Postpartum haemorrhoids
Haemorrhoids are common during pregnancy as an enlarged uterus puts pressure on veins in the pelvis, and also pregnancy hormones increase likelihood of constipation and straining. Straining during delivery also increases hemorrhoidal risk, with 28-45% of women reporting symptoms of haemorrhoids at 4 weeks post-partum. Haemorrhoids are more commonly reported after a vaginal delivery. 38.93% of Australians have reported suffering from haemorrhoids in their lifetime.

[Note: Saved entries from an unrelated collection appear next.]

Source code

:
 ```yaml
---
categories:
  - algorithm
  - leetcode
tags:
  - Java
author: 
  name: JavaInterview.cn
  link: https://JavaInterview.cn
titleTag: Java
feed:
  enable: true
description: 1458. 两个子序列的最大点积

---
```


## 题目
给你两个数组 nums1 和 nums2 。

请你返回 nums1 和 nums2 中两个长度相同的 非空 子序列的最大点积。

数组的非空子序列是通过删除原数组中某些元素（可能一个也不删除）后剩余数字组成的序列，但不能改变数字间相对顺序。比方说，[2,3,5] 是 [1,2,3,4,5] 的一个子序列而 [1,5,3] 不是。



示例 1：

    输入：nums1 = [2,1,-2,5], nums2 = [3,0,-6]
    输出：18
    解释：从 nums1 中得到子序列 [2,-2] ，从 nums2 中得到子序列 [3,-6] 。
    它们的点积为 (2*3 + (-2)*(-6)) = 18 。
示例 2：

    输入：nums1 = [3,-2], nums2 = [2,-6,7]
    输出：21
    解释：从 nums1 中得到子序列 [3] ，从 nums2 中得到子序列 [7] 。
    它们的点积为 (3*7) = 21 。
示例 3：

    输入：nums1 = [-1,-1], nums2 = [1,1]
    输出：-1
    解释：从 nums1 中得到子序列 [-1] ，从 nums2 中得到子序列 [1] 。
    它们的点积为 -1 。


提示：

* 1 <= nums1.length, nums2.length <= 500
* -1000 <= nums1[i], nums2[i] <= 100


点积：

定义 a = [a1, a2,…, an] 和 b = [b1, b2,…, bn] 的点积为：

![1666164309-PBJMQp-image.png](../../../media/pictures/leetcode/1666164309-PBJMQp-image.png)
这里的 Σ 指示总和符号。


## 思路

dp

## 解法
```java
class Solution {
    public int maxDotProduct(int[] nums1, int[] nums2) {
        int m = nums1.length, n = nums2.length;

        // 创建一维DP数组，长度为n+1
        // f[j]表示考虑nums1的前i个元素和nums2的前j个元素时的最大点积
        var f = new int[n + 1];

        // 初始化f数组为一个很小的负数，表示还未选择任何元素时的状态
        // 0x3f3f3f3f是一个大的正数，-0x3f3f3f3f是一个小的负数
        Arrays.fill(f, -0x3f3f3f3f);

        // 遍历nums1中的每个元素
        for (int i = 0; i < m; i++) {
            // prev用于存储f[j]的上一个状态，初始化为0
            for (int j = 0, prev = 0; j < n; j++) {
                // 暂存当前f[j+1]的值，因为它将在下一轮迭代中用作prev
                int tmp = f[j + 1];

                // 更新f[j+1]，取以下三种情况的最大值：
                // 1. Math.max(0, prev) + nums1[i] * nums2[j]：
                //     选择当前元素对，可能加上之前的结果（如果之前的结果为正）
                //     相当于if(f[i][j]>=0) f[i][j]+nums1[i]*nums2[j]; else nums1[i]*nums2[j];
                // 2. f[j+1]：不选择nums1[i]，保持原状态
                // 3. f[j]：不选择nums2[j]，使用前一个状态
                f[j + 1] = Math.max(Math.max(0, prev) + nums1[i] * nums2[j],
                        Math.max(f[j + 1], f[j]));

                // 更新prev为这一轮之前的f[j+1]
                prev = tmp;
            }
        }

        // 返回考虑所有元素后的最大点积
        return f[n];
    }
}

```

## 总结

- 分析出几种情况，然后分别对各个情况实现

How are postpartum haemorrhoids treated?
• Avoiding/treating constipation and straining
• Avoiding sitting on the toilet for extended periods
• Sitz baths to relieve discomfort – soaking your bottom in warm water and Epsom salts 2-4times a day for 10-15 mins
• Topical haemorrhoid creams. There are over-the-counter creams, ointments, and sprays designed to provide short-term relief
• Icepack can be applied to get immediate relief from pain and swelling
• Anti-inflammatory medications

How can a pelvic health physio help?
• Advise on appropriate fluid and dietary measures, fibre supplementation and/or stool softeners to prevent/treat constipation
• Education on various techniques to facilitate safe and effective emptying of the bowel

Will my haemorrhoids get better?
With treatment, the pain and swelling of haemorrhoids should decrease dramatically within a few days to weeks after delivery. The time it takes haemorrhoids to completely disappear depends largely on future pregnancies and avoidance of constipation/straining and other causative factors.

Can’t I just have surgery?
As long as the cause of haemorrhoids is addressed, in the vast majority of cases haemorrhoids will disappear on their own without any intervention. Ligation (banding) or haemorrhoidectomy (surgical removal) is not without complications and is often done only as a last resort.

Important Note
Any bleeding, pain or lumps felt in the rectum should always be reviewed by your general practitioner to exclude any serious pathology.